MALE include above-ankle amputation in the index limb, major re-intervention on the index limb at 6 months and POD includes perioperative (30-day) mortality.
Time frame: 6 months for MALE; Within 30 days after the index procedure for POD
Clinical response using ankle-brachial index (ABI)
The ankle-brachial index (ABI) is a non-invasive measure calculated as the ratio of systolic blood pressure at the ankle to systolic blood pressure at the arm. ABI categories commonly used to classify peripheral arterial disease are: \>1.40 = non-compressible arteries; 1.00-1.40 = normal; 0.91-0.99 = borderline; 0.41-0.90 = mild to moderate peripheral arterial disease; \<0.40 = severe peripheral arterial disease.

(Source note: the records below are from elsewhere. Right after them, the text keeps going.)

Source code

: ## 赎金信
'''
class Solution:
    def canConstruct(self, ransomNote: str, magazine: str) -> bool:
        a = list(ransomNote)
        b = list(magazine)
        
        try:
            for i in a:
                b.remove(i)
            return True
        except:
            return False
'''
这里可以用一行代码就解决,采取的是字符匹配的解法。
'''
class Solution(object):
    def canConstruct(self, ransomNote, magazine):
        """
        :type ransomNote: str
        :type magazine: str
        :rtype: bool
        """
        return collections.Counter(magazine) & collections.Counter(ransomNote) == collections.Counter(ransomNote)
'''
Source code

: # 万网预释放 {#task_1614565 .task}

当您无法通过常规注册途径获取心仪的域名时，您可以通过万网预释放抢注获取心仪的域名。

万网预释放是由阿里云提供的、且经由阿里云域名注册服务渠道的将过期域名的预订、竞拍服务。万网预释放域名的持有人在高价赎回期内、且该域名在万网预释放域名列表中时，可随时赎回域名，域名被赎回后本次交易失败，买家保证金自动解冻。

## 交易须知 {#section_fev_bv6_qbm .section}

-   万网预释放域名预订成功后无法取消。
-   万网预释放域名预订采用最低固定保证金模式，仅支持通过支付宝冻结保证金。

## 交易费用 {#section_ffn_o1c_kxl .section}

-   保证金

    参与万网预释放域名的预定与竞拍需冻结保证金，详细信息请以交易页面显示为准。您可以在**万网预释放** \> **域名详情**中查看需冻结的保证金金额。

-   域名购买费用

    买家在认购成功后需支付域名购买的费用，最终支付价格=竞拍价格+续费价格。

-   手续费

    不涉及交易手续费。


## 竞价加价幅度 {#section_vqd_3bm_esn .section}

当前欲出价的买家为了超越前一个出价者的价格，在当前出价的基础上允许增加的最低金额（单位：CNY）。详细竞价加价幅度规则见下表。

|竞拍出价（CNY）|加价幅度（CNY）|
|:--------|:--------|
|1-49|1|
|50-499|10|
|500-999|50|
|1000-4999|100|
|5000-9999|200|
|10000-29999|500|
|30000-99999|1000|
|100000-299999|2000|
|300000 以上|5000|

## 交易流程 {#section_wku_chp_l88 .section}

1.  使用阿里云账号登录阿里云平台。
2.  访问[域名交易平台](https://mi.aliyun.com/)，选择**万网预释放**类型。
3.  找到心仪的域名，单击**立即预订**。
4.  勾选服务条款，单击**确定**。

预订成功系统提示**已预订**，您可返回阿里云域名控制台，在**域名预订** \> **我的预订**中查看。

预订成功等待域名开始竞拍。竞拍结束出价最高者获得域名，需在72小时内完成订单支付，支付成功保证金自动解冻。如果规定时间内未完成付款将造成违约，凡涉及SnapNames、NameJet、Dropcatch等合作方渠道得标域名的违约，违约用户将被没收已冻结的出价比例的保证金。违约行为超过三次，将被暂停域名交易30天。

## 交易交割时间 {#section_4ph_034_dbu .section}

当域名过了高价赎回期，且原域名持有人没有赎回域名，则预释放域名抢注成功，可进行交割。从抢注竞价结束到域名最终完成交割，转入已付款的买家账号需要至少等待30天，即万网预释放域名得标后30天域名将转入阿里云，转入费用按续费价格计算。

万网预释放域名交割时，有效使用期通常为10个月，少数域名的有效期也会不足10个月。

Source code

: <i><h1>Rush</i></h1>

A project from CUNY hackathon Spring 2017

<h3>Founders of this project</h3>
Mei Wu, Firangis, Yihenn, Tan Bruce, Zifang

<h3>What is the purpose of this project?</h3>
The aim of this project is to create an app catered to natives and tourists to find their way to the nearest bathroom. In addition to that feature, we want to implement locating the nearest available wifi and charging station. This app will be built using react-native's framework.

Time frame: 12, 24, and 36 months
Clinical response using toe pressure
The toe pressure test measures distal limb perfusion by recording systolic pressure at the toe. In CLTI patients, toe pressure ≤30 mmHg is commonly used to indicate severe ischemia, while values \>30 mmHg suggest better perfusion.
Time frame: 12, 24, and 36 months
Clinical response using WIfi (wound, ischemia and foot infection) score
The WIfI classification is a staging system used to assess CLTI based on wound extent, ischemia severity, and foot infection. Each component is graded from 0 (none) to 3 (severe). Lower WIfI scores indicate a lower risk of limb loss and a lesser urgency for revascularization, whereas higher scores indicate greater disease severity, higher amputation risk, and greater potential benefit from revascularization.
Time frame: 12, 24, and 36 months
Restoration of normal lumen per target lesion
Defined as residual stenosis ≤30%, immediately after completion of full planned procedure.